**YOUR TASK**.
Scan the lines below for "news" and copy the matches.
[Start of Attachment]
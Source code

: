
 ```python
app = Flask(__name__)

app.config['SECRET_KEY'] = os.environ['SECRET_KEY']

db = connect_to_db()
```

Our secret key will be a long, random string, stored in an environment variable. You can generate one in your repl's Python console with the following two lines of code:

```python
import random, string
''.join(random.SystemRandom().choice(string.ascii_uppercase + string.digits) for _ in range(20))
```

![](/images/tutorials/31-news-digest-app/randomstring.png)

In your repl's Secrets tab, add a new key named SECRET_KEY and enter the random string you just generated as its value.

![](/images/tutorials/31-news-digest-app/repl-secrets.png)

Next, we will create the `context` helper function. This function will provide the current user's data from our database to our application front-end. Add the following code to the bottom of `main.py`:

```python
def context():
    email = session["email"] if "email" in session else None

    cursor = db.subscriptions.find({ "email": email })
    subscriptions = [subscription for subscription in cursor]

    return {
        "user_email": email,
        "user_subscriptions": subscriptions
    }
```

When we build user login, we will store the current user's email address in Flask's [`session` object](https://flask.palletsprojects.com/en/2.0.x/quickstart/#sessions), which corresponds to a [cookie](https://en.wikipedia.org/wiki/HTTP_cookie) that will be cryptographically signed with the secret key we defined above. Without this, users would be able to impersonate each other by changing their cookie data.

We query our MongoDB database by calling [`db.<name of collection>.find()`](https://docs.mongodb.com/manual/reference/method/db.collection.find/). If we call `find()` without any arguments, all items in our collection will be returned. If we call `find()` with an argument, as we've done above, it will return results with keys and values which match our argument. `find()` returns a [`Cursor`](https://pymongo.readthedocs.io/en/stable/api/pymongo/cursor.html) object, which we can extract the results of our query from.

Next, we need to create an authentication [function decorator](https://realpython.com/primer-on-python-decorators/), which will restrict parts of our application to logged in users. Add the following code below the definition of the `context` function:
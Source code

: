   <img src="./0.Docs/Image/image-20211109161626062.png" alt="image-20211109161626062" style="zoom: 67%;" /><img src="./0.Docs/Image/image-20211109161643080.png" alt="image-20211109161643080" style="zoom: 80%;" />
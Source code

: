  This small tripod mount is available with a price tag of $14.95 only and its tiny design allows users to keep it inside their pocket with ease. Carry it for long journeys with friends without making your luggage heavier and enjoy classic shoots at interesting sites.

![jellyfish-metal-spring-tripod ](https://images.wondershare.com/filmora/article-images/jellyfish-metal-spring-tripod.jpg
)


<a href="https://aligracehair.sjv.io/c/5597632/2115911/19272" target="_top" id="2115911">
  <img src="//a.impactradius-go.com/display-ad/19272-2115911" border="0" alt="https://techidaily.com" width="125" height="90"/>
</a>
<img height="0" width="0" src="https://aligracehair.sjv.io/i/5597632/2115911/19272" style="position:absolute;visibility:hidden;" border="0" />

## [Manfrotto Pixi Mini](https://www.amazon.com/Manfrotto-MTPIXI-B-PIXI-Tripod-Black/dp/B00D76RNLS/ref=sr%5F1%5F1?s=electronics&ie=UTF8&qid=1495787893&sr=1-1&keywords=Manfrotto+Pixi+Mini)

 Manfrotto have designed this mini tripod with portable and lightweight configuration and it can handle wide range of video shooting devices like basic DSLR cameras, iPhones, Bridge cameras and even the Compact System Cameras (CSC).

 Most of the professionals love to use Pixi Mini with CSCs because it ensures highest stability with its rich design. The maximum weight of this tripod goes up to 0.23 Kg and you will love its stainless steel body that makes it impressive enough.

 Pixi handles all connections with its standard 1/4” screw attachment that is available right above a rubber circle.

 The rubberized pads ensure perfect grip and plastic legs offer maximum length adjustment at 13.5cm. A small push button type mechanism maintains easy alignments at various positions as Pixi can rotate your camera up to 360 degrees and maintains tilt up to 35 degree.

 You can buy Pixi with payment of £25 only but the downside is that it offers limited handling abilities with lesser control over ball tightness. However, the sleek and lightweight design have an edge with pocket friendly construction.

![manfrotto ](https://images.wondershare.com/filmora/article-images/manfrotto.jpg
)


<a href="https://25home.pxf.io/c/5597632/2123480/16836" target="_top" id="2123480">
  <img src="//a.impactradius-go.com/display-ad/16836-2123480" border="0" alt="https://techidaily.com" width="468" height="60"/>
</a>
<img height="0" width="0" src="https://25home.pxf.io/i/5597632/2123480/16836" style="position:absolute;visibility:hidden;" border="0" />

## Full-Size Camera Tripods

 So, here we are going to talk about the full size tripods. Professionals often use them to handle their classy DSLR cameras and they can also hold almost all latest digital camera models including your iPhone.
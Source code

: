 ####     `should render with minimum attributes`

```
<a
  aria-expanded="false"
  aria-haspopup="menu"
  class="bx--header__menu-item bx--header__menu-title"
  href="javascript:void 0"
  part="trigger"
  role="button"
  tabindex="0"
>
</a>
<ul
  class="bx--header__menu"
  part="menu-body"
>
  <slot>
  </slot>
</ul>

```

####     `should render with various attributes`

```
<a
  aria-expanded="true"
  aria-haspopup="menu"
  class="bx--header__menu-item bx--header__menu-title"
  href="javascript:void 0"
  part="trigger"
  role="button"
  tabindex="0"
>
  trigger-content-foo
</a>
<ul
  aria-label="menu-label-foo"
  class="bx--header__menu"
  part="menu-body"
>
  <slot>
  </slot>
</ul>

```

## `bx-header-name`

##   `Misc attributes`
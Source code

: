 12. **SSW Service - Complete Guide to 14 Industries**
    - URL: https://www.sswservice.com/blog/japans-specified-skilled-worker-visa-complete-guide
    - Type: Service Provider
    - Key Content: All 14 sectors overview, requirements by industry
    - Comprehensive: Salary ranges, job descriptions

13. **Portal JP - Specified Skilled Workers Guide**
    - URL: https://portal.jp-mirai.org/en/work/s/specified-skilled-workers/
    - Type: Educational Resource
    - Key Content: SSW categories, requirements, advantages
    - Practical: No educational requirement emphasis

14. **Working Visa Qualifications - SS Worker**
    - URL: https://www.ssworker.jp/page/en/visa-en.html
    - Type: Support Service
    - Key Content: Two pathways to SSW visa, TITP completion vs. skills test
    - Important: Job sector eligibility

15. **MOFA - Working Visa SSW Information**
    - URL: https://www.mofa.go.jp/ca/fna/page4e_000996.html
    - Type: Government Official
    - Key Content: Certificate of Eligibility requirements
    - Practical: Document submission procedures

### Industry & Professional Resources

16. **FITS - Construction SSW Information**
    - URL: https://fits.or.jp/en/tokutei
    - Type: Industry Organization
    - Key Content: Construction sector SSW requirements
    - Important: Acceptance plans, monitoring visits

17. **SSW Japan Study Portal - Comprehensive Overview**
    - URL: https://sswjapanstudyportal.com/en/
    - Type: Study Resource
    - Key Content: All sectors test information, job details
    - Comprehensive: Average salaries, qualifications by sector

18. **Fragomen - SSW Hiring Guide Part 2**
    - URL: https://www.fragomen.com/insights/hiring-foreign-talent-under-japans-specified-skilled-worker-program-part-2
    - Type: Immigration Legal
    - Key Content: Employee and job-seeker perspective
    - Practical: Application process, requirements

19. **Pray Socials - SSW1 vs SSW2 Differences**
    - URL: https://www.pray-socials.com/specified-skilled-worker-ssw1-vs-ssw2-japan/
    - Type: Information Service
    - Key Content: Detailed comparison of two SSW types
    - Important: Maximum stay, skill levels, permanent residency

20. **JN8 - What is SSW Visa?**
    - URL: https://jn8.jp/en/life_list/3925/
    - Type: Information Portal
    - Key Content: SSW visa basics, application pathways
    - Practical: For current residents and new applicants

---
[End of Attachment]
**ANSWER AREA**.
![](/images/tutorials/31-news-digest-app/randomstring.png)
![](/images/tutorials/31-news-digest-app/repl-secrets.png)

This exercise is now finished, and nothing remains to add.